Use Bradford or BCA with a BSA standard curve. Both methods report concentration relative to bovine serum albumin (BSA) and do not require the unknown protein extinction coefficient. Different proteins bind Coomassie unequally, so Bradford readings against BSA can be 30 percent off for individual proteins — accept this as a built-in limitation unless you build a custom standard from your purified protein.
Use 5 to 7 BSA standards spanning the linear range (0, 25, 50, 100, 250, 500, 1000 µg/mL for Bradford). Read each in triplicate. Fit a linear regression — R² should exceed 0.99. Discard any standard with absorbance outside 0.05 to 1.5. The slope (m) and intercept (c) feed into the calculator. Re-run the curve in every assay batch; reagent age shifts the slope by 5 to 10 percent.
The dilution factor (DF) is the ratio of final volume to sample volume. Add 10 µL sample to 90 µL buffer = 1:10 dilution = DF 10. After interpolating the diluted concentration from the standard curve, multiply by DF to get the original. Bradford and BCA assays usually require dilution because the linear range tops out below 1,500 µg/mL — crude lysates are often 5 to 20 mg/mL and need a 10× to 50× dilution.

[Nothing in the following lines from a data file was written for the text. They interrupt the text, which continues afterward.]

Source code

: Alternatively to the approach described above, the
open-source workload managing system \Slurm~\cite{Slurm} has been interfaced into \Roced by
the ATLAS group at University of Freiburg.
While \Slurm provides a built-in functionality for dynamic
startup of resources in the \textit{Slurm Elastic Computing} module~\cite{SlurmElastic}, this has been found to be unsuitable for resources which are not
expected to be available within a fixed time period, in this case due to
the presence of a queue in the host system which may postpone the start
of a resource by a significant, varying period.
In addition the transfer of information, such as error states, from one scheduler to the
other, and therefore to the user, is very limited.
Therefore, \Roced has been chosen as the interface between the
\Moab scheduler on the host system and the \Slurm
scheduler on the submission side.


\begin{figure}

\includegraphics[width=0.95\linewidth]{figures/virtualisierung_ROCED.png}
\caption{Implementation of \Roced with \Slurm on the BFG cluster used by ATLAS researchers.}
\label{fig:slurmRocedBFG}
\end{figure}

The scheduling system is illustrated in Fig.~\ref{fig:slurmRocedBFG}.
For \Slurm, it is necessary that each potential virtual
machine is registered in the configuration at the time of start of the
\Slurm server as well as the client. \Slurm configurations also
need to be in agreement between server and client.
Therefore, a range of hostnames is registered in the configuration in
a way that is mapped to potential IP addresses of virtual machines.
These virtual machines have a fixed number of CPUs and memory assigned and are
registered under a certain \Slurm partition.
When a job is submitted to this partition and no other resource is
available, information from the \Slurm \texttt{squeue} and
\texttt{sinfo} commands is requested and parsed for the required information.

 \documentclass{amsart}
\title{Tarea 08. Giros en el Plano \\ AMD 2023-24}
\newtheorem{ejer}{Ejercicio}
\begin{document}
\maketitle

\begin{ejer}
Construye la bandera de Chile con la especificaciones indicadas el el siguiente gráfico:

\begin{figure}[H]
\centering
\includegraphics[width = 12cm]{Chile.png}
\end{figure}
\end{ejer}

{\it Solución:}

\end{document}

BCA tolerates most detergents up to about 5 percent (SDS, Triton, NP-40, Tween). Bradford fails with anything above 0.1 percent Triton — switch to a detergent-compatible Bradford (Bio-Rad DC, Pierce Coomassie Plus) or use BCA. A280 is unaffected by detergent itself, but high SDS scatters light and inflates the apparent absorbance. Always blank against the matching detergent buffer.